Quiet for a long moment, I nodded. “Thanks, Noel.”

“Eat up, champ. Nothing says wallowing like warm cherry croissants, a scoop of vanilla ice cream, fresh coffee, and a good movie.”

“What about the festival?” I asked, although even my ears heard how hollow the words were. The last thing I needed was a crowd of locals asking me where Sarah was.

“We went last year,” she said with a nonchalant shrug before kissing Jameson’s scruffy cheek. “Came. Saw. Conquered. Ate bear claws until they came back up. No need to revisit that particular experience.”

A soft smile accompanied the warmth she planted in my chest, and with a sigh, I stood with her. Jameson followed behind us, his unspoken frustration like a storm cloud in our wake.

“That conference thing. When is that?” he asked softly.

I shrugged, more irritated than anything else. “Might not go this year. Kinda… feels pointless, if I’m honest.”

“Bullshit,” he scoffed. “Don’t let this bitch get in your head, man. Go learn. Isn’t this their big decennial thing—that grant you’ve been babbling about all damn year?”

Sighing, I admitted, “Yeah, the New Leaders’ Grant.”

“Then, you’re fucking going. That bitch took your time, but she doesn’t get your fucking future.”

Reluctantly, I straightened my spine, meeting that intense glower I’d grown up interpreting for everyone around us. When I gave him a nod, Jameson returned it before leading the way to the couch. I just had to keep my head on straight long enough to get there.

THREE

ELORA

“You’re a sadist,” I snarled as my shaking arms finally succumbed, nearly collapsing on my face as I awkwardly lumbered onto my back.

“That may be, but my evil ways have given you a delectable ass, so you’re welcome.”

“Ffffffs,” the attempted curse came out like a hiss and Max snickered as he gracefully lowered to the mat beside me.

“Tell your assistant to stop giving me the stink eye.”

“Christopher?

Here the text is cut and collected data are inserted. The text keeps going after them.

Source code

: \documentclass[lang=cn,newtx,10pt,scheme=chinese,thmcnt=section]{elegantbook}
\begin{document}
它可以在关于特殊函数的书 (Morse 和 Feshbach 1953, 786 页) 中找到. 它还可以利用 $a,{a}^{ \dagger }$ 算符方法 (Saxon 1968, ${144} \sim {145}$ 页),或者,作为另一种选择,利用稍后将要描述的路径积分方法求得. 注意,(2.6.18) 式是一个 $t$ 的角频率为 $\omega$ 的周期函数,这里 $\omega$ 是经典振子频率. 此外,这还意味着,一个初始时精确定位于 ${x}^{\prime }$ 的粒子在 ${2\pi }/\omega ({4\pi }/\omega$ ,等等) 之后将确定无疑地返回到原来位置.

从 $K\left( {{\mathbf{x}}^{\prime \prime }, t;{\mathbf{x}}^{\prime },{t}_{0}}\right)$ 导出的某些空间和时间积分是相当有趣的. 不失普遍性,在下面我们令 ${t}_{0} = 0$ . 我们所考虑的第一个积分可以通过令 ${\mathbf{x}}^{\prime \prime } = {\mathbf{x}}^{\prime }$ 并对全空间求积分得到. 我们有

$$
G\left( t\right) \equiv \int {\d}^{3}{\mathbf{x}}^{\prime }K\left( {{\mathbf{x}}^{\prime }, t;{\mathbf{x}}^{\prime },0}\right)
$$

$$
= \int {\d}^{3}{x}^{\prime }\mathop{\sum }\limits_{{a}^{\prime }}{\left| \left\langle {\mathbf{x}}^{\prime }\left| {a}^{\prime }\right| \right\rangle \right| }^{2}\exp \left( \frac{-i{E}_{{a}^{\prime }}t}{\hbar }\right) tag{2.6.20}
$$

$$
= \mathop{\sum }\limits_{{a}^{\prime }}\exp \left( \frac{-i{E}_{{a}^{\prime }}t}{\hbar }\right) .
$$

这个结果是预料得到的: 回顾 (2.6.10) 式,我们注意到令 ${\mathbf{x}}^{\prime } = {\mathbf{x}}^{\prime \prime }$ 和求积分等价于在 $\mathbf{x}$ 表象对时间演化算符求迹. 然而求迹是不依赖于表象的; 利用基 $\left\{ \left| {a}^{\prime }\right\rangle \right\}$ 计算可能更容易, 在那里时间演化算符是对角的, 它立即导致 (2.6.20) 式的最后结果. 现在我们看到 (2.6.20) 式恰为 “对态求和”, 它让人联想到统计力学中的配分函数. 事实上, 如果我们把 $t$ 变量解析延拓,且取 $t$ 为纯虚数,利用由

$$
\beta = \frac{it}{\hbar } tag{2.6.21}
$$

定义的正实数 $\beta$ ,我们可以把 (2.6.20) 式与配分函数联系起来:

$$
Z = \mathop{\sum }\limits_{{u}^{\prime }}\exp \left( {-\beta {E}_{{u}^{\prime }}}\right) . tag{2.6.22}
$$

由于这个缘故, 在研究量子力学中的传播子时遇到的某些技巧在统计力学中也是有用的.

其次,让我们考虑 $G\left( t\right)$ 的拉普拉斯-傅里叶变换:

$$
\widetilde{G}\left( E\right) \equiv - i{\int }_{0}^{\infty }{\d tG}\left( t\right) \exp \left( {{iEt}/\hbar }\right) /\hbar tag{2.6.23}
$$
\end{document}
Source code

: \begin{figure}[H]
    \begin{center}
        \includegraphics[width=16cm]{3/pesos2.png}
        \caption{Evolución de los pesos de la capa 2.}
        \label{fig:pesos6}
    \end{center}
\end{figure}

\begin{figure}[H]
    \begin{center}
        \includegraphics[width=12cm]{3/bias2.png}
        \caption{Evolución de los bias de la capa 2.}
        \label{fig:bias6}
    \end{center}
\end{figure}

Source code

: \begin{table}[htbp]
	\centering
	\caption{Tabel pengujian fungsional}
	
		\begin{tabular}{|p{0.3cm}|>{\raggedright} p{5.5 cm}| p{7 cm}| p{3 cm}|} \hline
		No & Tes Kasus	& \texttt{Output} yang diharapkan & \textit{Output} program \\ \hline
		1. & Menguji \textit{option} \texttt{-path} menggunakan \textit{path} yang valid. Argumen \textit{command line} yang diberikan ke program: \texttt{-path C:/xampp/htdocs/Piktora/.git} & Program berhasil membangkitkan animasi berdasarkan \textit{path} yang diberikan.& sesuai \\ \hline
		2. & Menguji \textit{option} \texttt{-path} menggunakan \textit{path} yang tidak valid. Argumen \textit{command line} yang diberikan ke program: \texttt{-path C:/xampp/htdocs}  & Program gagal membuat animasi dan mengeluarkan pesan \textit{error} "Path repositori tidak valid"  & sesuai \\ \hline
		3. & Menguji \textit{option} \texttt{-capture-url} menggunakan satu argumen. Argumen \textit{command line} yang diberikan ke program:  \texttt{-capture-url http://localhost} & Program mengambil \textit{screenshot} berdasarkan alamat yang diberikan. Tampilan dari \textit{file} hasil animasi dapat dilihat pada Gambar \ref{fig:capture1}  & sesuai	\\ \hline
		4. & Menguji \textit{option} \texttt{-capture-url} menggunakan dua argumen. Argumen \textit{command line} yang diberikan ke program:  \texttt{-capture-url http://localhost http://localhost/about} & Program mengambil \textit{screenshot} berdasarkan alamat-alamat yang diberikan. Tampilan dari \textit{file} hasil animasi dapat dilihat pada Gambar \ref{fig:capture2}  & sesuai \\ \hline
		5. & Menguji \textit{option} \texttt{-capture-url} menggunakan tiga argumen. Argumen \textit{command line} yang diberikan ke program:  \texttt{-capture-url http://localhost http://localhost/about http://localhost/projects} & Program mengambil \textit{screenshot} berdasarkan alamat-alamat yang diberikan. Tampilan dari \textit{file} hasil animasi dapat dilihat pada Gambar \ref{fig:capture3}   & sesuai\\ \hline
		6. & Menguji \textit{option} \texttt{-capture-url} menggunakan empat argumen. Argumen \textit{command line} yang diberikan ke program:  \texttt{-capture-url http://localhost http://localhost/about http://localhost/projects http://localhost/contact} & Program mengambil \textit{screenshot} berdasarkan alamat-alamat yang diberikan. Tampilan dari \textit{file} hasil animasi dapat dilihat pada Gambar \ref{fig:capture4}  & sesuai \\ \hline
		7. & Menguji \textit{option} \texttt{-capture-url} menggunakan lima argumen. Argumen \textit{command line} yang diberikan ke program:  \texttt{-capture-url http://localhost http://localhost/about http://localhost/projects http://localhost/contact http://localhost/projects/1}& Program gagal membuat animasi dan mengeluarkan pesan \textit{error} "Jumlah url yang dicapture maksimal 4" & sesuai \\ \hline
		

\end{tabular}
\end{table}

What’s he going on about?” Blinking over at his too-pretty face, I forced both eyes open to the cell phone he had pointed at me, my spectacularly styled and obnoxiously punctual assistant glaring back at me from the screen.

“He’s going on about the fact that Max promised you’d be done by ten,” Chris said dryly.

“Yeah?” I panted, blinking back at him.

“It’s a quarter after.”

I fought back the smile that threatened the corners of my mouth. “Is there a meeting I’m forgetting about? I thought Jenna was on the calendar for noon.”

“Yes,” he snipped pointedly in that blunt New Yorker’s accent. Chris and I met at a gala that my younger brother, Finn, invited me to a few years back. The event benefitted the art society in New York City, and I’d known that night I’d have to spirit him away on my own. When the pandemic shut down the life he’d loved in Manhattan, he’d chomped at the bit to join my predominantly-remote team until he proved so invaluable, I bribed him to follow me from gig to gig until—and unless—some beautiful blonde swept him away and demanded he put a ring on her finger. “But if you don’t eat between now and then, there will be nothing in the way of productive conversation and everything in the way of a hangry velociraptor. Ten-sixteen,” he added for emphasis. Raising my hands in reluctant surrender, I rose to stand before turning to hoist Max to his feet.

“Okay, okay, I’ll hop in and out of the shower and be ready to go.”

“If I promise to feed the tyrannosaurus, will you get your ugly mug off my screen?” Max griped. I wrinkled my brow. Chris was anything but ugly. Six foot one, sandy-brown hair, gentle green eyes framed by smile lines, a sexy plaid cashmere scarf wrapped around his lean neck—how the man was single was beyond me.

“Fine.”

“Fine,” Max bit back. My brows had likely merged with my hairline by the time his gaze landed on mine after ending the video chat and slipping his phone in his pocket. “That man bugs me.”